Assigned task
Could you copy each line of the entries that contains "first"?
(Source information begins)
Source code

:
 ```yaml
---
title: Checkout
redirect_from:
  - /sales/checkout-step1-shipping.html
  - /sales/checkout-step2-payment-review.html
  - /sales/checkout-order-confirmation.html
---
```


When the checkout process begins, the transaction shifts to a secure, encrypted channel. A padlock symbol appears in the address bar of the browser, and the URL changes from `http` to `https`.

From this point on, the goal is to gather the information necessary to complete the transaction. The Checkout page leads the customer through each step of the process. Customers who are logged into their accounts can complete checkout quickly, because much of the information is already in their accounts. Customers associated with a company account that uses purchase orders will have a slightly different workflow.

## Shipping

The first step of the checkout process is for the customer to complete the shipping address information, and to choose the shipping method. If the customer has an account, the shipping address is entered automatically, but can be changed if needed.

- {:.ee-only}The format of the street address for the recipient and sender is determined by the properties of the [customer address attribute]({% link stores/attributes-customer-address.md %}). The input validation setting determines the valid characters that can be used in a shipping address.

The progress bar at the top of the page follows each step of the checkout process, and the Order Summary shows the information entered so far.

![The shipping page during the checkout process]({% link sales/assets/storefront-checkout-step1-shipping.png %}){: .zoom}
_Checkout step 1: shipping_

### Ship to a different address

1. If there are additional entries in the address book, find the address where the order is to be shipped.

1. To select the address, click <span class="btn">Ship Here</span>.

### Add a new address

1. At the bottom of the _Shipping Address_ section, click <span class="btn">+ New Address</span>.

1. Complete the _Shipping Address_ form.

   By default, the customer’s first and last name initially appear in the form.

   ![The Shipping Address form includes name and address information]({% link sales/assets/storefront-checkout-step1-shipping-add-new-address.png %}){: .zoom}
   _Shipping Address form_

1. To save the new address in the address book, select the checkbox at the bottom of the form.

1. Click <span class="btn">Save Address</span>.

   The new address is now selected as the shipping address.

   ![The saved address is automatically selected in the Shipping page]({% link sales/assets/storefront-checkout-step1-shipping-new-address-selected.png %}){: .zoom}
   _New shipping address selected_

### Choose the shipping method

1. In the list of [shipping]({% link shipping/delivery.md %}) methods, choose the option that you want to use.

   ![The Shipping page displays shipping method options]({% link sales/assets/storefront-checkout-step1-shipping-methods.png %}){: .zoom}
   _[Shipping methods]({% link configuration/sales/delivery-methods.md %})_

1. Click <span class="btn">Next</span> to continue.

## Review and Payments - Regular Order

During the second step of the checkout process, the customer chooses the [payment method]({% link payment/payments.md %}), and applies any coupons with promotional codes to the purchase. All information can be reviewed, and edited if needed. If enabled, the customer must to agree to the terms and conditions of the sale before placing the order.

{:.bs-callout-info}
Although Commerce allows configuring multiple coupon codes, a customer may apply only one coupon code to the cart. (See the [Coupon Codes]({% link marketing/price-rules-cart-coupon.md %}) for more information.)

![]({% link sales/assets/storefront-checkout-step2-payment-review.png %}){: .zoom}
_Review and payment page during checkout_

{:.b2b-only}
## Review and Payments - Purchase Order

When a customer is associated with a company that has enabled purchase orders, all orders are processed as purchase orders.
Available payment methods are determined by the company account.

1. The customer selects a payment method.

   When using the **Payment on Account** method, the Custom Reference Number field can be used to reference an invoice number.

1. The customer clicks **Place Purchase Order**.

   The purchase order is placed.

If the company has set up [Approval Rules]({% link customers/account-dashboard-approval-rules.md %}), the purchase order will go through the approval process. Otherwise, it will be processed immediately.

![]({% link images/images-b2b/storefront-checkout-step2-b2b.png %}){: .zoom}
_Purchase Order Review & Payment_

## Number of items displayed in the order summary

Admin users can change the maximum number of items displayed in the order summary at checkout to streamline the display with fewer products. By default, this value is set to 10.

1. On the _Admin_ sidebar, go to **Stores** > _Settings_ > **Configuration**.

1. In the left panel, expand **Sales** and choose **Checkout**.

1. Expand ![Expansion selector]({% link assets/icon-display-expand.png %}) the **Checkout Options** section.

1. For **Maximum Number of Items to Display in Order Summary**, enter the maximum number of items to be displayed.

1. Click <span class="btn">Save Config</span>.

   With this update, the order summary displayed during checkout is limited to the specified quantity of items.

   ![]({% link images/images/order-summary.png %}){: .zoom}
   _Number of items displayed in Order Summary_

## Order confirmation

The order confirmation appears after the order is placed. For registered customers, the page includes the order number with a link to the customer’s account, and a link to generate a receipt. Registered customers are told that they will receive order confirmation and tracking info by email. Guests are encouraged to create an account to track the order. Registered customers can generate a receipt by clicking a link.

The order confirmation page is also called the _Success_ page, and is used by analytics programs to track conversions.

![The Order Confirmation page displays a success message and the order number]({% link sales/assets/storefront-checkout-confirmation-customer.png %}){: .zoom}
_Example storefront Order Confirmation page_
(Source information ends)
Expected answer
The first step of the checkout process is for the customer to complete the shipping address information, and to choose the shipping method. If the customer has an account, the shipping address is entered automatically, but can be changed if needed.
   By default, the customer’s first and last name initially appear in the form.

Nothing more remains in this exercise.